De ajustarse a la verdad las recientes declaraciones de nueve excompañeras artísticas del tenor español, que le inculpan por acoso sexual en hechos acaecidos hace varias décadas, éste habría usado su poder como director de teatros de Ópera y de máxima y reverenciada estrella del género, para intentar acceder sexualmente a aquellas, consiguiéndolo, al parecer, en un par de ocasiones, y vengándose, en forma de trabas en sus carreras, de alguna de las que resistieron su lúbrico asedio. De ser cierto lo que afirman hoy las cantantes y la bailarina en sus tardías denuncias, Plácido Domingo, que en ninguno de los casos llegó, según los propios relatos inculpatorios, a la agresión sexual ni a la violación, era un baboso. Un baboso con poder.

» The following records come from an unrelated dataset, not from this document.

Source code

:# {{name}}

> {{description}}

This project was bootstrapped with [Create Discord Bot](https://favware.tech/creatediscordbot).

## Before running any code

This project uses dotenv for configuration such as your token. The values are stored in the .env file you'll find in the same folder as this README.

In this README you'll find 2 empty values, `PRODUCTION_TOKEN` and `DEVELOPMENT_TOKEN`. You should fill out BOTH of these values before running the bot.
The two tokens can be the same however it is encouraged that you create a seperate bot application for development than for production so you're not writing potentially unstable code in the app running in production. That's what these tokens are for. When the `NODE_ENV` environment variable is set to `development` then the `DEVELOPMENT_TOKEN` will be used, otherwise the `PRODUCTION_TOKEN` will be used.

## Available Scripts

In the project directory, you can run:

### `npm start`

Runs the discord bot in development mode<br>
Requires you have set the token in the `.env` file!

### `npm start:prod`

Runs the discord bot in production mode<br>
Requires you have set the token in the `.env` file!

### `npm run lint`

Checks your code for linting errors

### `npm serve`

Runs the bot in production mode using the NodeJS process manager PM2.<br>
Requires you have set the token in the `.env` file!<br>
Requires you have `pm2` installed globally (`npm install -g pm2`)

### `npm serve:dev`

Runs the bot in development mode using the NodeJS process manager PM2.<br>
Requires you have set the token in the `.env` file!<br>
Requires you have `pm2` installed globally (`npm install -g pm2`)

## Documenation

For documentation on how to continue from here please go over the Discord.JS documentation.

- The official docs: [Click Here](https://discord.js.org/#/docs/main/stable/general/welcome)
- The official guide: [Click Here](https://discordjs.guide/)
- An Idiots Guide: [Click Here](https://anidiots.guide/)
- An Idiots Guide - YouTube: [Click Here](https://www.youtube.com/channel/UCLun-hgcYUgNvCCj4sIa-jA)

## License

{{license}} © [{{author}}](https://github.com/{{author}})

El tenor hoy objeto de comprensible escrutinio, pero también de condenas y de absoluciones precipitadas, pues unas y otras se fundamentan en lo puramente creencial, no ha negado, en una también precipitada nota, los hechos, bien que atribuyéndolos a un libre consentimiento que, por su preeminencia, su poder, no puede sino ponerse en cuestión. Pero lo más curioso del comunicado del intérprete es el argumento que esgrime, no sé si de una manera perversa o inocente, para justificarlos: hoy las cosas han cambiado mucho, pero en aquellos tiempos era así, se veían normales, ha venido a decir el cantante.

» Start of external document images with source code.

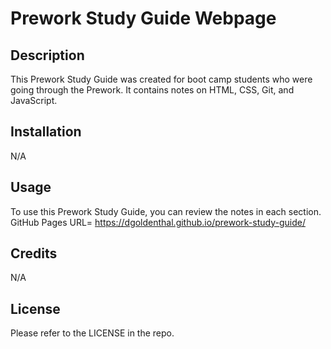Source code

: # Prework Study Guide Webpage

## Description

This Prework Study Guide was created for boot camp students who were going through the Prework. It contains notes on HTML, CSS, Git, and JavaScript.

## Installation

N/A

## Usage

To use this Prework Study Guide, you can review the notes in each section.
GitHub Pages URL= https://dgoldenthal.github.io/prework-study-guide/

## Credits

N/A

## License

Please refer to the LICENSE in the repo.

Si se equivocó y devino en baboso acosador no se puede saber a ciencia cierta, pues ni hubo ni hay denuncias judiciales ni, en consecuencia, modo garantista de dilucidar la verdad, pero que se equivoca ahora cuando sugiere que las cosas, estas cosas, han cambiado mucho, de eso no cabe, tristemente, la menor duda: el uso del poder para doblegar la voluntad, siquiera para intentarlo, sigue tan vigente como cuando Plácido Domingo, en el cénit de su gloria profesional, perseguía rijosa y desatentadamente a cantantes y bailarinas en los 80 y 90 del pasado siglo, según lo que cuentan ahora las afectadas.
¿Machismo? Sin duda. Pero aquí, en éste caso, primaría, o lo accionaría, el poder. Esa sed.